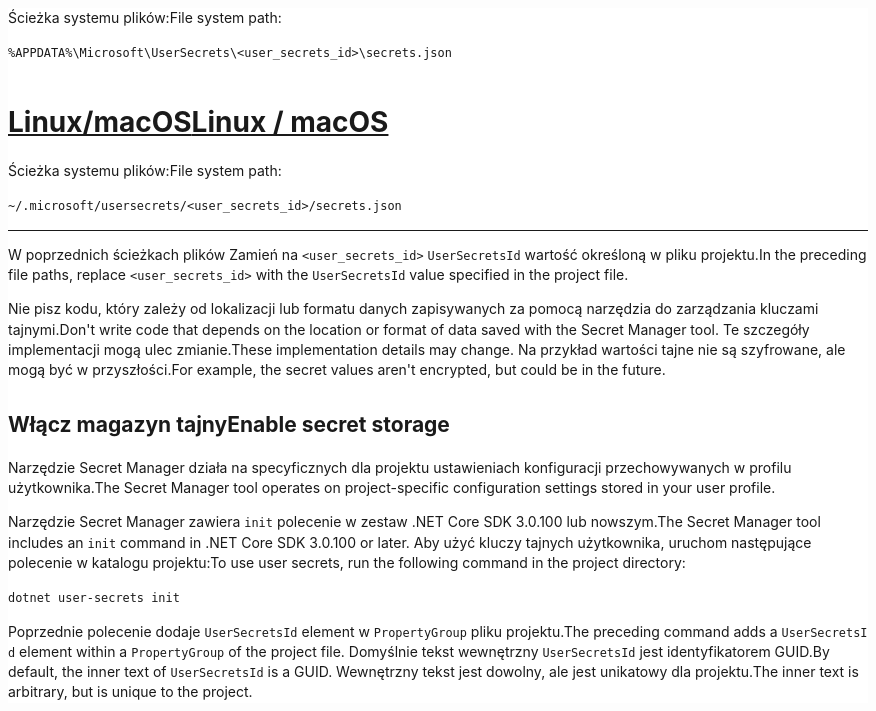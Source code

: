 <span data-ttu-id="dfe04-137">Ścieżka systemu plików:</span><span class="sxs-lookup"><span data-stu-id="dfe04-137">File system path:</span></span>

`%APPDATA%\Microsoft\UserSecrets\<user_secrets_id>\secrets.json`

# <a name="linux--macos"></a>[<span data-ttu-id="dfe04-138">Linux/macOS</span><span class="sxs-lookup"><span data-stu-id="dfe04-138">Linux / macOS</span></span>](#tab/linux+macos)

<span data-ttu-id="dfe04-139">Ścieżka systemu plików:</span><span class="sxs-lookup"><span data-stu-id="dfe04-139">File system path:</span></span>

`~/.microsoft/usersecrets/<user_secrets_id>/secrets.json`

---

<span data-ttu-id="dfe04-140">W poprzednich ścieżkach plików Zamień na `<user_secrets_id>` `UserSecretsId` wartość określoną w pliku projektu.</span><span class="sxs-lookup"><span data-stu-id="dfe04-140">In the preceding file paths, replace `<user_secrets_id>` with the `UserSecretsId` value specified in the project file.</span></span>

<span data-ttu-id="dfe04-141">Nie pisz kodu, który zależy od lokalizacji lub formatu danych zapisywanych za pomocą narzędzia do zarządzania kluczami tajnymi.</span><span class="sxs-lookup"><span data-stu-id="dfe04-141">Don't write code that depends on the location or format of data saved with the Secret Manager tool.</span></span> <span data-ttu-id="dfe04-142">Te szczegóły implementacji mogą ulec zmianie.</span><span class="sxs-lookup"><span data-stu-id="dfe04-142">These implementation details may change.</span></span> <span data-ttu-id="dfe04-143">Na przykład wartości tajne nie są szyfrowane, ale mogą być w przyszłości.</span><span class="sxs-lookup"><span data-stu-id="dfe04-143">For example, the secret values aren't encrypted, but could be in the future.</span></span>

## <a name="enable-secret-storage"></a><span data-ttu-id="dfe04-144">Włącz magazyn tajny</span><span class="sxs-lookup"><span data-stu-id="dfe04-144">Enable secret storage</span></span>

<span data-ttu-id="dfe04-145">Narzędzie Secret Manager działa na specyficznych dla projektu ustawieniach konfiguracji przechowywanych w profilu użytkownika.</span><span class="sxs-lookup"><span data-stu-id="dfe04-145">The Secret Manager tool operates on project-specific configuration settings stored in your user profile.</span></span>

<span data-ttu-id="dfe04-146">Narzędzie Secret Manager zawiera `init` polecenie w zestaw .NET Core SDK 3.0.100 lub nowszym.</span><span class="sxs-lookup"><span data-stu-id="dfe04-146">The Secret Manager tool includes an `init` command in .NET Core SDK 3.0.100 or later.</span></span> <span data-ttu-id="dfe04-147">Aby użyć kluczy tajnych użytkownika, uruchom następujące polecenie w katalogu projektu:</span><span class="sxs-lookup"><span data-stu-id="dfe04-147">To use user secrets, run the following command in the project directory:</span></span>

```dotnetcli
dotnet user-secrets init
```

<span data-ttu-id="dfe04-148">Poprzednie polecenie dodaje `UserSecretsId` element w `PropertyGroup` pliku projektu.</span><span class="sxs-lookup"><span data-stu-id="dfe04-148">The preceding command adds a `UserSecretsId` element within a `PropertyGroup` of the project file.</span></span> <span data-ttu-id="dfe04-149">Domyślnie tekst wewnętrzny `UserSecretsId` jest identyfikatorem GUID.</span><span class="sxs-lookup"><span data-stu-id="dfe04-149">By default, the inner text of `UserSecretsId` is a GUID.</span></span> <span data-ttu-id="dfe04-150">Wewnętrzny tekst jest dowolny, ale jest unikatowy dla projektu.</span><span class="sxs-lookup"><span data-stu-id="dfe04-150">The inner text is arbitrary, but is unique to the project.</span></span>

____

Task item:
Output everything in the records above word for word, but not the pictures.

Solution:
Source code

: <span data-ttu-id="dfe04-137">Ścieżka systemu plików:</span><span class="sxs-lookup"><span data-stu-id="dfe04-137">File system path:</span></span>

`%APPDATA%\Microsoft\UserSecrets\<user_secrets_id>\secrets.json`

# <a name="linux--macos"></a>[<span data-ttu-id="dfe04-138">Linux/macOS</span><span class="sxs-lookup"><span data-stu-id="dfe04-138">Linux / macOS</span></span>](#tab/linux+macos)

<span data-ttu-id="dfe04-139">Ścieżka systemu plików:</span><span class="sxs-lookup"><span data-stu-id="dfe04-139">File system path:</span></span>

`~/.microsoft/usersecrets/<user_secrets_id>/secrets.json`

---

<span data-ttu-id="dfe04-140">W poprzednich ścieżkach plików Zamień na `<user_secrets_id>` `UserSecretsId` wartość określoną w pliku projektu.</span><span class="sxs-lookup"><span data-stu-id="dfe04-140">In the preceding file paths, replace `<user_secrets_id>` with the `UserSecretsId` value specified in the project file.</span></span>

<span data-ttu-id="dfe04-141">Nie pisz kodu, który zależy od lokalizacji lub formatu danych zapisywanych za pomocą narzędzia do zarządzania kluczami tajnymi.</span><span class="sxs-lookup"><span data-stu-id="dfe04-141">Don't write code that depends on the location or format of data saved with the Secret Manager tool.</span></span> <span data-ttu-id="dfe04-142">Te szczegóły implementacji mogą ulec zmianie.</span><span class="sxs-lookup"><span data-stu-id="dfe04-142">These implementation details may change.</span></span> <span data-ttu-id="dfe04-143">Na przykład wartości tajne nie są szyfrowane, ale mogą być w przyszłości.</span><span class="sxs-lookup"><span data-stu-id="dfe04-143">For example, the secret values aren't encrypted, but could be in the future.</span></span>

## <a name="enable-secret-storage"></a><span data-ttu-id="dfe04-144">Włącz magazyn tajny</span><span class="sxs-lookup"><span data-stu-id="dfe04-144">Enable secret storage</span></span>

<span data-ttu-id="dfe04-145">Narzędzie Secret Manager działa na specyficznych dla projektu ustawieniach konfiguracji przechowywanych w profilu użytkownika.</span><span class="sxs-lookup"><span data-stu-id="dfe04-145">The Secret Manager tool operates on project-specific configuration settings stored in your user profile.</span></span>

<span data-ttu-id="dfe04-146">Narzędzie Secret Manager zawiera `init` polecenie w zestaw .NET Core SDK 3.0.100 lub nowszym.</span><span class="sxs-lookup"><span data-stu-id="dfe04-146">The Secret Manager tool includes an `init` command in .NET Core SDK 3.0.100 or later.</span></span> <span data-ttu-id="dfe04-147">Aby użyć kluczy tajnych użytkownika, uruchom następujące polecenie w katalogu projektu:</span><span class="sxs-lookup"><span data-stu-id="dfe04-147">To use user secrets, run the following command in the project directory:</span></span>

```dotnetcli
dotnet user-secrets init
```

<span data-ttu-id="dfe04-148">Poprzednie polecenie dodaje `UserSecretsId` element w `PropertyGroup` pliku projektu.</span><span class="sxs-lookup"><span data-stu-id="dfe04-148">The preceding command adds a `UserSecretsId` element within a `PropertyGroup` of the project file.</span></span> <span data-ttu-id="dfe04-149">Domyślnie tekst wewnętrzny `UserSecretsId` jest identyfikatorem GUID.</span><span class="sxs-lookup"><span data-stu-id="dfe04-149">By default, the inner text of `UserSecretsId` is a GUID.</span></span> <span data-ttu-id="dfe04-150">Wewnętrzny tekst jest dowolny, ale jest unikatowy dla projektu.</span><span class="sxs-lookup"><span data-stu-id="dfe04-150">The inner text is arbitrary, but is unique to the project.</span></span>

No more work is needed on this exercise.